Vielmehr dürfe jedoch nicht außer Acht gelassen werden, dass die zusätzliche Liquidität den Risikoanlagen zugute kommt. So ist Robert Michele derzeit sehr von Hochzinsanleihen überzeugt – sowohl in den USA als auch in Europa. Auch europäische Finanztitel, darunter insbesondere hybride Bankanleihen, sieht er positiv.

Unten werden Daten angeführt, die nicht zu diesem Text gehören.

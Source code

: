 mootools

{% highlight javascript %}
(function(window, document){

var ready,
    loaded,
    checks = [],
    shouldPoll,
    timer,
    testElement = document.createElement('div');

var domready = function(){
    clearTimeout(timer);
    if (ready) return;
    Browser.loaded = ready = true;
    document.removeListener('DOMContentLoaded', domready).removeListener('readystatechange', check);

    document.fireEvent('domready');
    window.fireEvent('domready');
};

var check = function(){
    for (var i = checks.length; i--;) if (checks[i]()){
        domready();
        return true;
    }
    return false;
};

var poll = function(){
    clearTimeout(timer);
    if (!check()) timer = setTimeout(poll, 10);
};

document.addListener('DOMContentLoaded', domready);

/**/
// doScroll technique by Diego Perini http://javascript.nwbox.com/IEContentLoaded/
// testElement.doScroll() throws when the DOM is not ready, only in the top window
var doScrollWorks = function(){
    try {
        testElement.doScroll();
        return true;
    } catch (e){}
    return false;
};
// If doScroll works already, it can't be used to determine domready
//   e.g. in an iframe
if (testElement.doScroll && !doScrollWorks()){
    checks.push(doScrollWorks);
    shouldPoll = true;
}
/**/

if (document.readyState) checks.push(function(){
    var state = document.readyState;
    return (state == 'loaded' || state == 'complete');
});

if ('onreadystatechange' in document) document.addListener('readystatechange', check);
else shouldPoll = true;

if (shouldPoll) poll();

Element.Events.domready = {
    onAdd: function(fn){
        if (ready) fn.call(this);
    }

Das generelle Umfeld für die Schwellenmärkte ist seiner Ansicht nach sehr heterogen zu beurteilen – hier sei eine Differenzierung von entscheidender Bedeutung: „Wir konzentrieren uns auf Länder mit geringerem Finanzierungsbedarf, die Rohstoffe importieren und nicht exportieren, und die Strukturreformen durchführen.“
Umso wichtiger ist es laut dem Experten, sich in diesem Umfeld flexibel positionieren zu können: Ein benchmarkunabhängiges Konzept ermöglicht es, in die Bereiche zu investieren, die das attraktivste risikoadjustierte Ertragspotenzial aufweisen – und zwar ohne Sektorvorgabe und unabhängig von der geografischen Region. „Ein solcher flexibler Ansatz bietet größere Diversifizierung und potenziell höhere Erträge sowie einen gewissen Schutz gegenüber Abwärtsbewegungen“, betont Michele. „Denn die Benchmark bindet den Investor üblicherweise in der Duration und beschränkt das Anlagesegment. Zudem belohnen Rentenindizes streng genommen Fehlentwicklungen: Wenn sich ein Land oder ein Unternehmen hoch verschuldet und viele Anleihen am Markt platziert, steigt automatisch seine Gewichtung innerhalb des Index – und das in einer Zeit, in der die Rückzahlungsfähigkeit tendenziell sinkt.“
Seit etwas mehr als zwei Jahren setzt Robert Michele eine solche flexible Strategie im JPMorgan Funds – Global Bond Opportunities Fundum. Gemeinsam mit den beiden Co-Fondsmanagern Nicholas Gartside und Iain Stealey investiert er in ein breit diversifiziertes Portfolio über das gesamte Spektrum globaler Anleihen hinweg. Die benchmarkunabhängige Strategie nutzt dynamisch alle Anleihenmarktsegmente verbunden mit aktivem Durationsmanagement, um sich jederzeit auf verändernde Marktbedingungen einzustellen. Der Investmentprozess des Fonds basiert dabei sowohl auf qualitativem als auch auf quantitativem Input der über 200 globalen Anleihenexperten. Etwas defensiver ist der JPMorgan Funds – Global Strategic Bond Fund ausgerichtet, der sich inzwischen seit über 4 Jahren bewährt hat.